▶ **Your objective**: When you reply, transcribe every line of the data below exactly.

▶ **Stored data**:
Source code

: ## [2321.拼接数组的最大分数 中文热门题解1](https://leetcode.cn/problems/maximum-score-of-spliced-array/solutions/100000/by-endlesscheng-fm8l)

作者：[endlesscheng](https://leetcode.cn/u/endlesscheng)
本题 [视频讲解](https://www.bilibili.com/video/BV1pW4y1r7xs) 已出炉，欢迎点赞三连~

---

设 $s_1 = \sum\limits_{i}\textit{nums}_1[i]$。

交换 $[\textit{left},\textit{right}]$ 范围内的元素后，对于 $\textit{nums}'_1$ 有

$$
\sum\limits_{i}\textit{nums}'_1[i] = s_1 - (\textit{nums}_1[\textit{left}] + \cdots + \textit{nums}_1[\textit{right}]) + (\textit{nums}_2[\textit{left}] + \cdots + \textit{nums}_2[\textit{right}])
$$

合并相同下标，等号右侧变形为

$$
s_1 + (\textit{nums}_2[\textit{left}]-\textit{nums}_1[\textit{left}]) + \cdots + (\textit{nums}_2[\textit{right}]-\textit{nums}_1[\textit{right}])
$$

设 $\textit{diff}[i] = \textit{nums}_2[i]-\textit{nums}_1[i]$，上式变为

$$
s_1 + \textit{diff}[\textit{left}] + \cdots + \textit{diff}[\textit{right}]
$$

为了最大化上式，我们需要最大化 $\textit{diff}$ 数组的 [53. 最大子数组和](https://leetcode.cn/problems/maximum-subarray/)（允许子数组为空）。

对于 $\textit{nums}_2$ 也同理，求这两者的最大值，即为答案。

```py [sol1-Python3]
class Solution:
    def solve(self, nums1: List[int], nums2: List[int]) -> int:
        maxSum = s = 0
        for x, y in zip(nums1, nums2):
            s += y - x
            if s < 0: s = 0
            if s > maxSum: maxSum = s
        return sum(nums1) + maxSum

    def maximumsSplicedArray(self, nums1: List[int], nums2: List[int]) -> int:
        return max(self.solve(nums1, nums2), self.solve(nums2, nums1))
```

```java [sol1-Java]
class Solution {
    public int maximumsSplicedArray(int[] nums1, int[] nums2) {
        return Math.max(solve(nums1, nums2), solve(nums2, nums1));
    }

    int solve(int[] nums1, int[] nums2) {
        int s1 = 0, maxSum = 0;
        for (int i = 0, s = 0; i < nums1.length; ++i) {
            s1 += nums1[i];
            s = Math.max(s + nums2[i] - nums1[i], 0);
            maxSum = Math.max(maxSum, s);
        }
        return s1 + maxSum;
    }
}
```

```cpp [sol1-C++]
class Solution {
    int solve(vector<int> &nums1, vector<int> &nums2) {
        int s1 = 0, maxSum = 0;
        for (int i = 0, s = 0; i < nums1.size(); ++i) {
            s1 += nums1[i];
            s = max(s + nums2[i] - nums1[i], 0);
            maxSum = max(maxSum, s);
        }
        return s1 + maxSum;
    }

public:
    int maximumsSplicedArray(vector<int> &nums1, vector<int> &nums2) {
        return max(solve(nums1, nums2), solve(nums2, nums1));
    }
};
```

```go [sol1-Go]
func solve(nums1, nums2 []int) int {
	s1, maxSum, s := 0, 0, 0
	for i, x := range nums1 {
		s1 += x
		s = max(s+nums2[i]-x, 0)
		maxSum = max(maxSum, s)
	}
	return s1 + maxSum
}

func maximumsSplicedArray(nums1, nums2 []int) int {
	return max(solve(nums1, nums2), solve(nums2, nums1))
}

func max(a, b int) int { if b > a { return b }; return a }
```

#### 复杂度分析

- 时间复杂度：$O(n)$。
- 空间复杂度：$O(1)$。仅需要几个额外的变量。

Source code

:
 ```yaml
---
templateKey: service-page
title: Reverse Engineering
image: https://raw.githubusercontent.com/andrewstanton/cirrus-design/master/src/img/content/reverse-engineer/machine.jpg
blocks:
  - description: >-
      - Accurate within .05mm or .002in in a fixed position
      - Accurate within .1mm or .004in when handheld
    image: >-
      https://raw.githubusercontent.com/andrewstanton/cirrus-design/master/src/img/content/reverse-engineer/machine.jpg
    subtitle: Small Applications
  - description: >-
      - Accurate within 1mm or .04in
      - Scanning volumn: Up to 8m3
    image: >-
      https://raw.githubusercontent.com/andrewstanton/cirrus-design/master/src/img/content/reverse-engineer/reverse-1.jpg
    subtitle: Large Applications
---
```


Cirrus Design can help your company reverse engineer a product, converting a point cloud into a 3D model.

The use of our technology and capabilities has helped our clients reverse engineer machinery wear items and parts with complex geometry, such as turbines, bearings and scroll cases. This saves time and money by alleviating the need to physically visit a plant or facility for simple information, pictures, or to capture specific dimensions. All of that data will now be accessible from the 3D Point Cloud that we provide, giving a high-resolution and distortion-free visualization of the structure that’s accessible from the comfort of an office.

▶ **Solution for this exercise**:
Source code

: ## [2321.拼接数组的最大分数 中文热门题解1](https://leetcode.cn/problems/maximum-score-of-spliced-array/solutions/100000/by-endlesscheng-fm8l)

作者：[endlesscheng](https://leetcode.cn/u/endlesscheng)
本题 [视频讲解](https://www.bilibili.com/video/BV1pW4y1r7xs) 已出炉，欢迎点赞三连~

---

设 $s_1 = \sum\limits_{i}\textit{nums}_1[i]$。

交换 $[\textit{left},\textit{right}]$ 范围内的元素后，对于 $\textit{nums}'_1$ 有

$$
\sum\limits_{i}\textit{nums}'_1[i] = s_1 - (\textit{nums}_1[\textit{left}] + \cdots + \textit{nums}_1[\textit{right}]) + (\textit{nums}_2[\textit{left}] + \cdots + \textit{nums}_2[\textit{right}])
$$

合并相同下标，等号右侧变形为

$$
s_1 + (\textit{nums}_2[\textit{left}]-\textit{nums}_1[\textit{left}]) + \cdots + (\textit{nums}_2[\textit{right}]-\textit{nums}_1[\textit{right}])
$$

设 $\textit{diff}[i] = \textit{nums}_2[i]-\textit{nums}_1[i]$，上式变为

$$
s_1 + \textit{diff}[\textit{left}] + \cdots + \textit{diff}[\textit{right}]
$$

为了最大化上式，我们需要最大化 $\textit{diff}$ 数组的 [53. 最大子数组和](https://leetcode.cn/problems/maximum-subarray/)（允许子数组为空）。

对于 $\textit{nums}_2$ 也同理，求这两者的最大值，即为答案。

```py [sol1-Python3]
class Solution:
    def solve(self, nums1: List[int], nums2: List[int]) -> int:
        maxSum = s = 0
        for x, y in zip(nums1, nums2):
            s += y - x
            if s < 0: s = 0
            if s > maxSum: maxSum = s
        return sum(nums1) + maxSum

    def maximumsSplicedArray(self, nums1: List[int], nums2: List[int]) -> int:
        return max(self.solve(nums1, nums2), self.solve(nums2, nums1))
```

```java [sol1-Java]
class Solution {
    public int maximumsSplicedArray(int[] nums1, int[] nums2) {
        return Math.max(solve(nums1, nums2), solve(nums2, nums1));
    }

    int solve(int[] nums1, int[] nums2) {
        int s1 = 0, maxSum = 0;
        for (int i = 0, s = 0; i < nums1.length; ++i) {
            s1 += nums1[i];
            s = Math.max(s + nums2[i] - nums1[i], 0);
            maxSum = Math.max(maxSum, s);
        }
        return s1 + maxSum;
    }
}
```

```cpp [sol1-C++]
class Solution {
    int solve(vector<int> &nums1, vector<int> &nums2) {
        int s1 = 0, maxSum = 0;
        for (int i = 0, s = 0; i < nums1.size(); ++i) {
            s1 += nums1[i];
            s = max(s + nums2[i] - nums1[i], 0);
            maxSum = max(maxSum, s);
        }
        return s1 + maxSum;
    }

public:
    int maximumsSplicedArray(vector<int> &nums1, vector<int> &nums2) {
        return max(solve(nums1, nums2), solve(nums2, nums1));
    }
};
```

```go [sol1-Go]
func solve(nums1, nums2 []int) int {
	s1, maxSum, s := 0, 0, 0
	for i, x := range nums1 {
		s1 += x
		s = max(s+nums2[i]-x, 0)
		maxSum = max(maxSum, s)
	}
	return s1 + maxSum
}

func maximumsSplicedArray(nums1, nums2 []int) int {
	return max(solve(nums1, nums2), solve(nums2, nums1))
}

func max(a, b int) int { if b > a { return b }; return a }
```

#### 复杂度分析

- 时间复杂度：$O(n)$。
- 空间复杂度：$O(1)$。仅需要几个额外的变量。

Source code

:
 ```yaml
---
templateKey: service-page
title: Reverse Engineering
image: https://raw.githubusercontent.com/andrewstanton/cirrus-design/master/src/img/content/reverse-engineer/machine.jpg
blocks:
  - description: >-
      - Accurate within .05mm or .002in in a fixed position
      - Accurate within .1mm or .004in when handheld
    image: >-
      https://raw.githubusercontent.com/andrewstanton/cirrus-design/master/src/img/content/reverse-engineer/machine.jpg
    subtitle: Small Applications
  - description: >-
      - Accurate within 1mm or .04in
      - Scanning volumn: Up to 8m3
    image: >-
      https://raw.githubusercontent.com/andrewstanton/cirrus-design/master/src/img/content/reverse-engineer/reverse-1.jpg
    subtitle: Large Applications
---
```


Cirrus Design can help your company reverse engineer a product, converting a point cloud into a 3D model.

The use of our technology and capabilities has helped our clients reverse engineer machinery wear items and parts with complex geometry, such as turbines, bearings and scroll cases. This saves time and money by alleviating the need to physically visit a plant or facility for simple information, pictures, or to capture specific dimensions. All of that data will now be accessible from the 3D Point Cloud that we provide, giving a high-resolution and distortion-free visualization of the structure that’s accessible from the comfort of an office.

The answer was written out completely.